Photography for Life: The Foundation
The images I create aren’t simply for pure decoration, although they are beautiful enough for decor and often serve to beautify a space.
They’re anchors: emotional and deeply human anchors that do quiet daily work via visual repetition in the homes where they’re displayed. A child walking past a family portrait on the way to school. A struggling teenager stopping in front of a birthday photo. A young adult, far from home for the first time, carrying the visual memory of where they came from.
This is what Photography For Life means to me. It’s not only a cutesy tagline (although it is – cutesy). It isn’t a simple marketing concept packaged up with iconography (although I do love the simplicity of the upside down lotus that has meaning to me). No, it’s far more than that.
“Photography For Life” stems from a deeply held, genuine belief – built from personal experience, from 20+ years of watching families grow, and from the research that increasingly confirms what many of us already feel intuitively. Also it’s built from my own experiences as a nurse at the bedside of the very sickest of the sick: displayed family photography matters in ways that go far beyond aesthetics.

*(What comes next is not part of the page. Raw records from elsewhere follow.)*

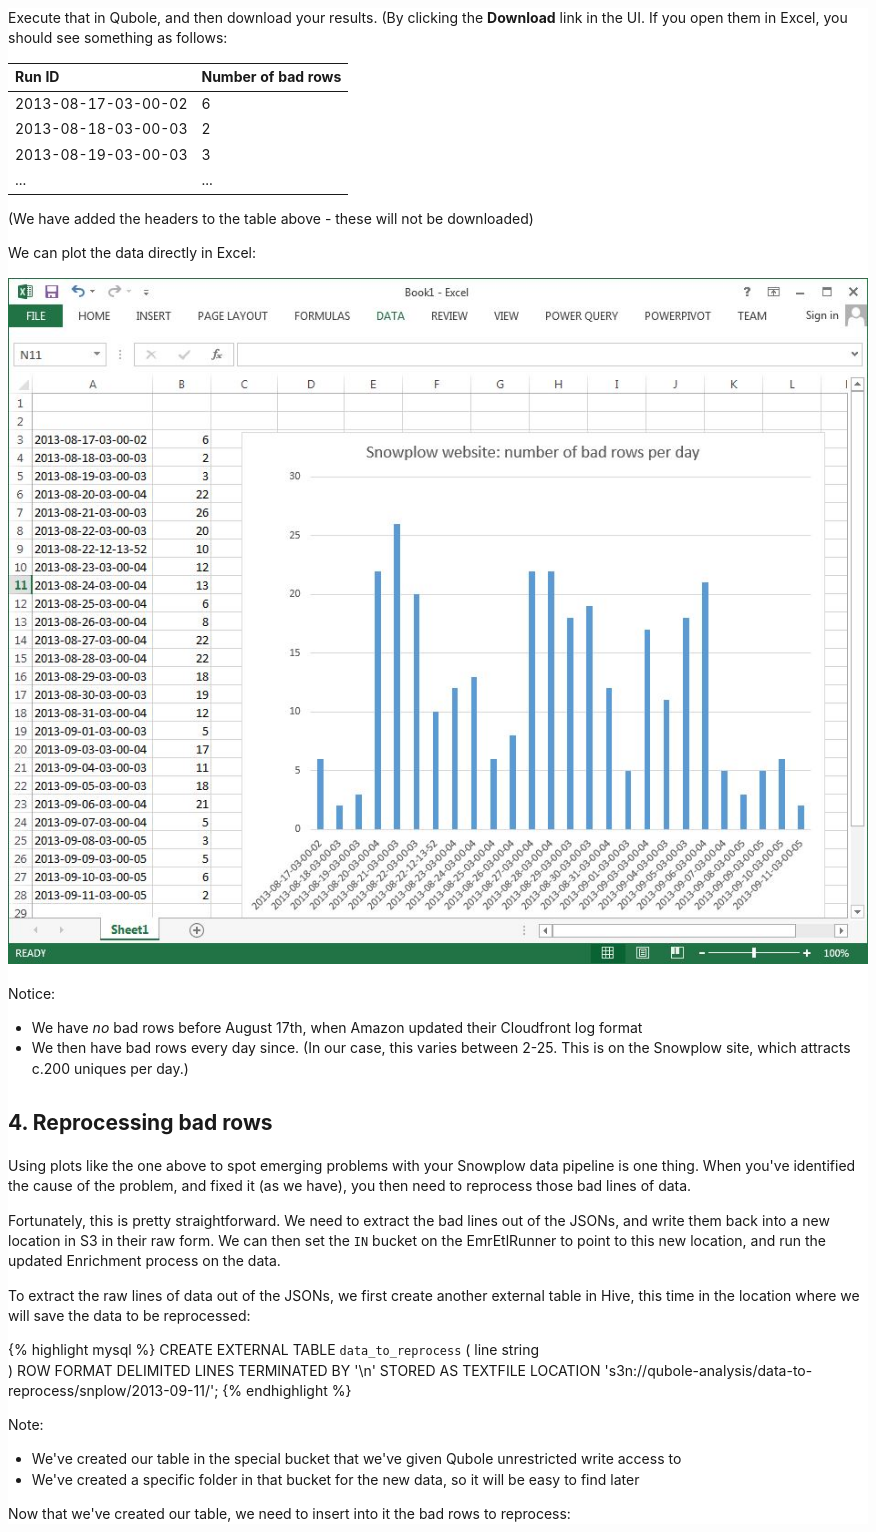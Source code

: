 Execute that in Qubole, and then download your results. (By clicking the **Download** link in the UI. If you open them in Excel, you should see something as follows:

| **Run ID**          | **Number of bad rows**   |
|:--------------------|--------------------------|
| 2013-08-17-03-00-02 | 6                        |
| 2013-08-18-03-00-03 | 2                        |
| 2013-08-19-03-00-03 | 3                        |
| ...                 | ...                      |

(We have added the headers to the table above - these will not be downloaded)

We can plot the data directly in Excel:

![excel-graph][excel-graph-1]

Notice:

* We have *no* bad rows before August 17th, when Amazon updated their Cloudfront log format
* We then have bad rows every day since. (In our case, this varies between 2-25. This is on the Snowplow site, which attracts c.200 uniques per day.)

<div class="html">
<a name="processing-bad-rows"><h2>4. Reprocessing bad rows</h2></a>
</div>

Using plots like the one above to spot emerging problems with your Snowplow data pipeline is one thing. When you've identified the cause of the problem, and fixed it (as we have), you then need to reprocess those bad lines of data.

Fortunately, this is pretty straightforward. We need to extract the bad lines out of the JSONs, and write them back into a new location in S3 in their raw form. We can then set the `IN` bucket on the EmrEtlRunner to point to this new location, and run the updated Enrichment process on the data.

To extract the raw lines of data out of the JSONs, we first create another external table in Hive, this time in the location where we will save the data to be reprocessed:

{% highlight mysql %}
CREATE EXTERNAL TABLE `data_to_reprocess` (
	line string  
)
ROW FORMAT DELIMITED
LINES TERMINATED BY '\n'
STORED AS TEXTFILE
LOCATION 's3n://qubole-analysis/data-to-reprocess/snplow/2013-09-11/';
{% endhighlight %}

Note:

* We've created our table in the special bucket that we've given Qubole unrestricted write access to
* We've created a specific folder in that bucket for the new data, so it will be easy to find later

Now that we've created our table, we need to insert into it the bad rows to reprocess:


[cloudfront-update-post]: /blog/2013/09/05/snowplow-0.8.9-released-to-handle-cloudfront-log-file-format-change/
[qubole-post]: /blog/2013/09/03/using-qubole-to-analyze-snowplow-web-data/
[hive]: http://hive.apache.org/
[qubole]: http://www.qubole.com/
[json-serde]: https://github.com/rcongiu/Hive-JSON-Serde
[rcongui]: https://github.com/rcongiu
[json-serde-compiled-jar]: http://snowplow-hosted-assets.s3.amazonaws.com/third-party/rcongiu/json-serde-1.1.6-jar-with-dependencies.jar
[emretlrunner-config-file]: https://github.com/snowplow/snowplow/blob/master/3-enrich/emr-etl-runner/config/config.yml.sample
[black-sheep]: /assets/img/blog/2013/09/black_sheep.jpg
[flow-chart-diagram]: /assets/img/blog/2013/09/snowplow-data-processing-bad-bucket-flow-chart-cropped.png
[get-started-with-qubole]: https://github.com/snowplow/snowplow/wiki/Setting-up-Qubole-to-analyze-Snowplow-data-using-Apache-Hive
[q1-pic]: /assets/img/blog/2013/09/qubole-add-jar.png
[q2-pic]: /assets/img/blog/2013/09/qubole-create-table.png
[q3-pic]: /assets/img/blog/2013/09/qubole-execute-count-query.png
[excel-graph-1]: /assets/img/blog/2013/09/excel-graph-of-bad-rows-per-day.JPG
[s3-pic]: /assets/img/blog/2013/09/file_with_lines_of_data_to_reprocess.png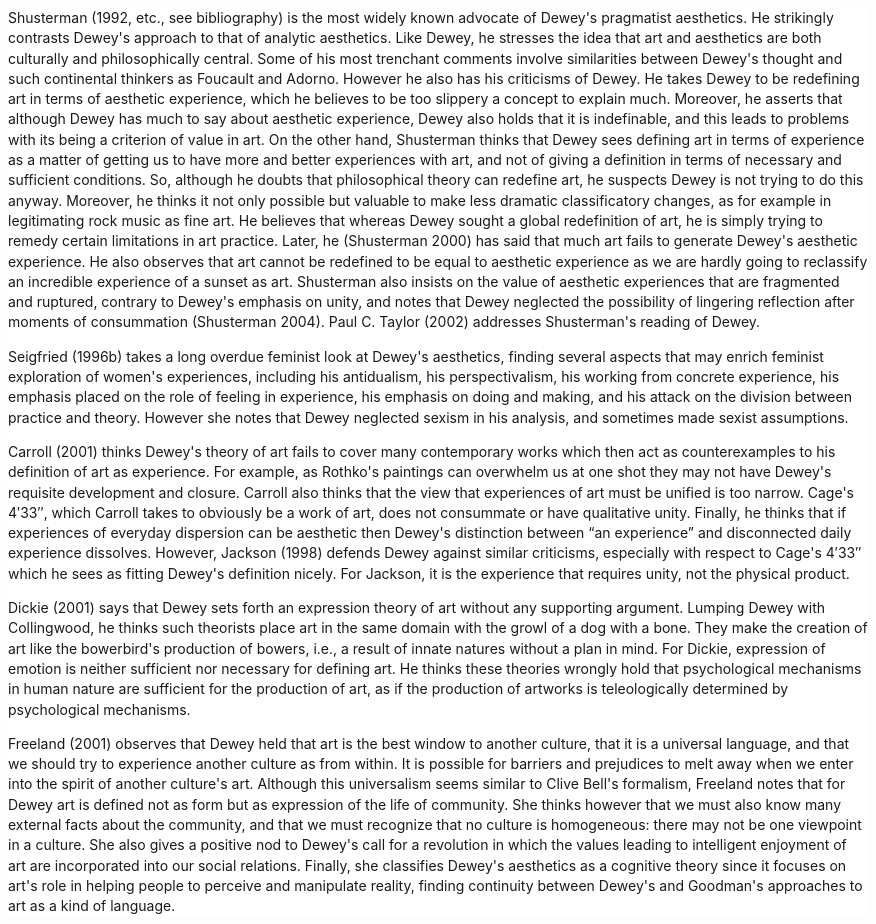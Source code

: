 Shusterman (1992, etc., see bibliography) is the most widely known advocate of Dewey's pragmatist aesthetics. He strikingly contrasts Dewey's approach to that of analytic aesthetics. Like Dewey, he stresses the idea that art and aesthetics are both culturally and philosophically central. Some of his most trenchant comments involve similarities between Dewey's thought and such continental thinkers as Foucault and Adorno. However he also has his criticisms of Dewey. He takes Dewey to be redefining art in terms of aesthetic experience, which he believes to be too slippery a concept to explain much. Moreover, he asserts that although Dewey has much to say about aesthetic experience, Dewey also holds that it is indefinable, and this leads to problems with its being a criterion of value in art. On the other hand, Shusterman thinks that Dewey sees defining art in terms of experience as a matter of getting us to have more and better experiences with art, and not of giving a definition in terms of necessary and sufficient conditions. So, although he doubts that philosophical theory can redefine art, he suspects Dewey is not trying to do this anyway. Moreover, he thinks it not only possible but valuable to make less dramatic classificatory changes, as for example in legitimating rock music as fine art. He believes that whereas Dewey sought a global redefinition of art, he is simply trying to remedy certain limitations in art practice. Later, he (Shusterman 2000) has said that much art fails to generate Dewey's aesthetic experience. He also observes that art cannot be redefined to be equal to aesthetic experience as we are hardly going to reclassify an incredible experience of a sunset as art. Shusterman also insists on the value of aesthetic experiences that are fragmented and ruptured, contrary to Dewey's emphasis on unity, and notes that Dewey neglected the possibility of lingering reflection after moments of consummation (Shusterman 2004). Paul C. Taylor (2002) addresses Shusterman's reading of Dewey.

Seigfried (1996b) takes a long overdue feminist look at Dewey's aesthetics, finding several aspects that may enrich feminist exploration of women's experiences, including his antidualism, his perspectivalism, his working from concrete experience, his emphasis placed on the role of feeling in experience, his emphasis on doing and making, and his attack on the division between practice and theory. However she notes that Dewey neglected sexism in his analysis, and sometimes made sexist assumptions.

Carroll (2001) thinks Dewey's theory of art fails to cover many contemporary works which then act as counterexamples to his definition of art as experience. For example, as Rothko's paintings can overwhelm us at one shot they may not have Dewey's requisite development and closure. Carroll also thinks that the view that experiences of art must be unified is too narrow. Cage's 4′33″, which Carroll takes to obviously be a work of art, does not consummate or have qualitative unity. Finally, he thinks that if experiences of everyday dispersion can be aesthetic then Dewey's distinction between “an experience” and disconnected daily experience dissolves. However, Jackson (1998) defends Dewey against similar criticisms, especially with respect to Cage's 4′33″ which he sees as fitting Dewey's definition nicely. For Jackson, it is the experience that requires unity, not the physical product.

Dickie (2001) says that Dewey sets forth an expression theory of art without any supporting argument. Lumping Dewey with Collingwood, he thinks such theorists place art in the same domain with the growl of a dog with a bone. They make the creation of art like the bowerbird's production of bowers, i.e., a result of innate natures without a plan in mind. For Dickie, expression of emotion is neither sufficient nor necessary for defining art. He thinks these theories wrongly hold that psychological mechanisms in human nature are sufficient for the production of art, as if the production of artworks is teleologically determined by psychological mechanisms.

Freeland (2001) observes that Dewey held that art is the best window to another culture, that it is a universal language, and that we should try to experience another culture as from within. It is possible for barriers and prejudices to melt away when we enter into the spirit of another culture's art. Although this universalism seems similar to Clive Bell's formalism, Freeland notes that for Dewey art is defined not as form but as expression of the life of community. She thinks however that we must also know many external facts about the community, and that we must recognize that no culture is homogeneous: there may not be one viewpoint in a culture. She also gives a positive nod to Dewey's call for a revolution in which the values leading to intelligent enjoyment of art are incorporated into our social relations. Finally, she classifies Dewey's aesthetics as a cognitive theory since it focuses on art's role in helping people to perceive and manipulate reality, finding continuity between Dewey's and Goodman's approaches to art as a kind of language.
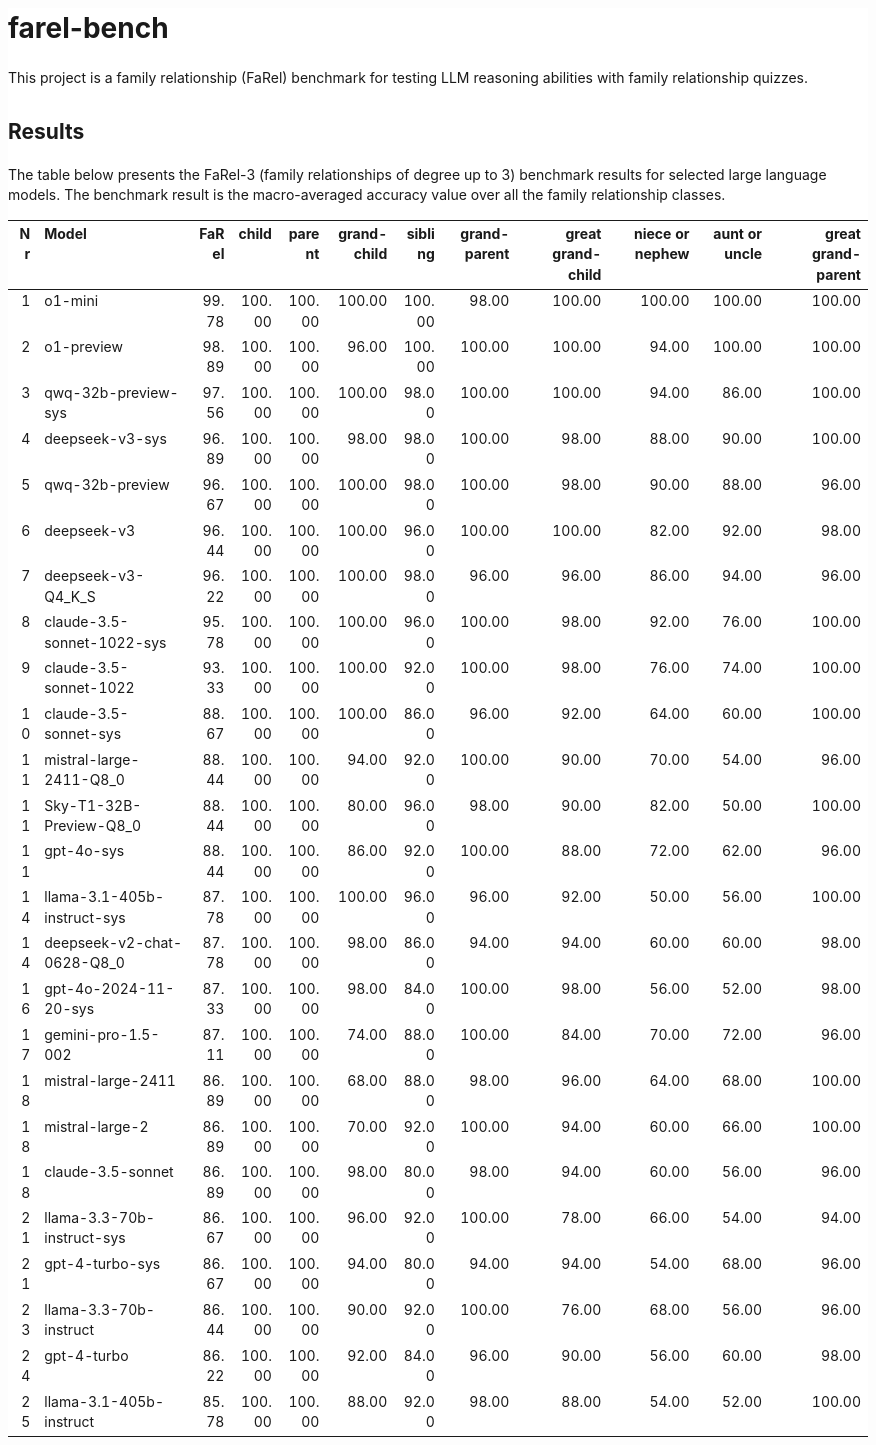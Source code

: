 # farel-bench
This project is a family relationship (FaRel) benchmark for testing LLM reasoning abilities with family relationship quizzes.

## Results

The table below presents the FaRel-3 (family relationships of degree up to 3) benchmark results for selected large language models.
The benchmark result is the macro-averaged accuracy value over all the family relationship classes.

|   Nr | Model                                |   FaRel |   child |   parent |   grand-child |   sibling |   grand-parent |   great grand-child |   niece or nephew |   aunt or uncle |   great grand-parent |
|-----:|:-------------------------------------|--------:|--------:|---------:|--------------:|----------:|---------------:|--------------------:|------------------:|----------------:|---------------------:|
|    1 | o1-mini                               |   99.78 |  100.00 |   100.00 |        100.00 |    100.00 |          98.00 |              100.00 |            100.00 |          100.00 |               100.00 |
|    2 | o1-preview                            |   98.89 |  100.00 |   100.00 |         96.00 |    100.00 |         100.00 |              100.00 |             94.00 |          100.00 |               100.00 |
|    3 | qwq-32b-preview-sys                   |   97.56 |  100.00 |   100.00 |        100.00 |     98.00 |         100.00 |              100.00 |             94.00 |           86.00 |               100.00 |
|    4 | deepseek-v3-sys                       |   96.89 |  100.00 |   100.00 |         98.00 |     98.00 |         100.00 |               98.00 |             88.00 |           90.00 |               100.00 |
|    5 | qwq-32b-preview                       |   96.67 |  100.00 |   100.00 |        100.00 |     98.00 |         100.00 |               98.00 |             90.00 |           88.00 |                96.00 |
|    6 | deepseek-v3                           |   96.44 |  100.00 |   100.00 |        100.00 |     96.00 |         100.00 |              100.00 |             82.00 |           92.00 |                98.00 |
|    7 | deepseek-v3-Q4_K_S                    |   96.22 |  100.00 |   100.00 |        100.00 |     98.00 |          96.00 |               96.00 |             86.00 |           94.00 |                96.00 |
|    8 | claude-3.5-sonnet-1022-sys            |   95.78 |  100.00 |   100.00 |        100.00 |     96.00 |         100.00 |               98.00 |             92.00 |           76.00 |               100.00 |
|    9 | claude-3.5-sonnet-1022                |   93.33 |  100.00 |   100.00 |        100.00 |     92.00 |         100.00 |               98.00 |             76.00 |           74.00 |               100.00 |
|   10 | claude-3.5-sonnet-sys                 |   88.67 |  100.00 |   100.00 |        100.00 |     86.00 |          96.00 |               92.00 |             64.00 |           60.00 |               100.00 |
|   11 | mistral-large-2411-Q8_0               |   88.44 |  100.00 |   100.00 |         94.00 |     92.00 |         100.00 |               90.00 |             70.00 |           54.00 |                96.00 |
|   11 | Sky-T1-32B-Preview-Q8_0               |   88.44 |  100.00 |   100.00 |         80.00 |     96.00 |          98.00 |               90.00 |             82.00 |           50.00 |               100.00 |
|   11 | gpt-4o-sys                            |   88.44 |  100.00 |   100.00 |         86.00 |     92.00 |         100.00 |               88.00 |             72.00 |           62.00 |                96.00 |
|   14 | llama-3.1-405b-instruct-sys           |   87.78 |  100.00 |   100.00 |        100.00 |     96.00 |          96.00 |               92.00 |             50.00 |           56.00 |               100.00 |
|   14 | deepseek-v2-chat-0628-Q8_0            |   87.78 |  100.00 |   100.00 |         98.00 |     86.00 |          94.00 |               94.00 |             60.00 |           60.00 |                98.00 |
|   16 | gpt-4o-2024-11-20-sys                 |   87.33 |  100.00 |   100.00 |         98.00 |     84.00 |         100.00 |               98.00 |             56.00 |           52.00 |                98.00 |
|   17 | gemini-pro-1.5-002                    |   87.11 |  100.00 |   100.00 |         74.00 |     88.00 |         100.00 |               84.00 |             70.00 |           72.00 |                96.00 |
|   18 | mistral-large-2411                    |   86.89 |  100.00 |   100.00 |         68.00 |     88.00 |          98.00 |               96.00 |             64.00 |           68.00 |               100.00 |
|   18 | mistral-large-2                       |   86.89 |  100.00 |   100.00 |         70.00 |     92.00 |         100.00 |               94.00 |             60.00 |           66.00 |               100.00 |
|   18 | claude-3.5-sonnet                     |   86.89 |  100.00 |   100.00 |         98.00 |     80.00 |          98.00 |               94.00 |             60.00 |           56.00 |                96.00 |
|   21 | llama-3.3-70b-instruct-sys            |   86.67 |  100.00 |   100.00 |         96.00 |     92.00 |         100.00 |               78.00 |             66.00 |           54.00 |                94.00 |
|   21 | gpt-4-turbo-sys                       |   86.67 |  100.00 |   100.00 |         94.00 |     80.00 |          94.00 |               94.00 |             54.00 |           68.00 |                96.00 |
|   23 | llama-3.3-70b-instruct                |   86.44 |  100.00 |   100.00 |         90.00 |     92.00 |         100.00 |               76.00 |             68.00 |           56.00 |                96.00 |
|   24 | gpt-4-turbo                           |   86.22 |  100.00 |   100.00 |         92.00 |     84.00 |          96.00 |               90.00 |             56.00 |           60.00 |                98.00 |
|   25 | llama-3.1-405b-instruct               |   85.78 |  100.00 |   100.00 |         88.00 |     92.00 |          98.00 |               88.00 |             54.00 |           52.00 |               100.00 |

In my bio on this site I discuss briefly about my time in the ICU as a nurse at the bedside of the sick and dying. I glossed over the thoughts that put me into my photographer role and why I chose photography of life, photography FOR life in place of the profession I trained for for many years. In the exploration of my thoughts on photography I will touch upon those moments where I would sit in a patient’s room and gaze upon all the imagery surrounding their bedside – photos of happier moments, photos of family. Photos OF life. This is my plan for this articles section…
The articles written under this header and on the Professional Child Photographer site are where I put my thoughts down, think aloud about the meaning of photography and how it can positively impact human lives. From choosing a photographer that resonates with your aesthetics and your philosophy to the psychology of belonging and how the power of printed images on displays can positively impact a young person.
When I conceptualized my 2023 logo and tagline (as you see here) I literally thought about those long nights at the bedside of the critically ill and being amongst those memories and thought about my own legacy: what impression did I want to leave on this world. I kept thinking about the precipice of life and death – the threshold state I myself, had found myself in and how I wanted to witness life. Ultimately I came up with the concept of photography FOR life. Documenting life.
So if you’re a parent trying to grapple with quality vs. quantity or cost vs. value…I get it. But I also put my money where my mouth is and also understand why family photography is worth the investment.
If you’re stepping beyond the “we should probably get around to it someday” stage into the “let’s get serious about this” stage – I think you’re in the right place.
Welcome to Marmalade. Photography for Life.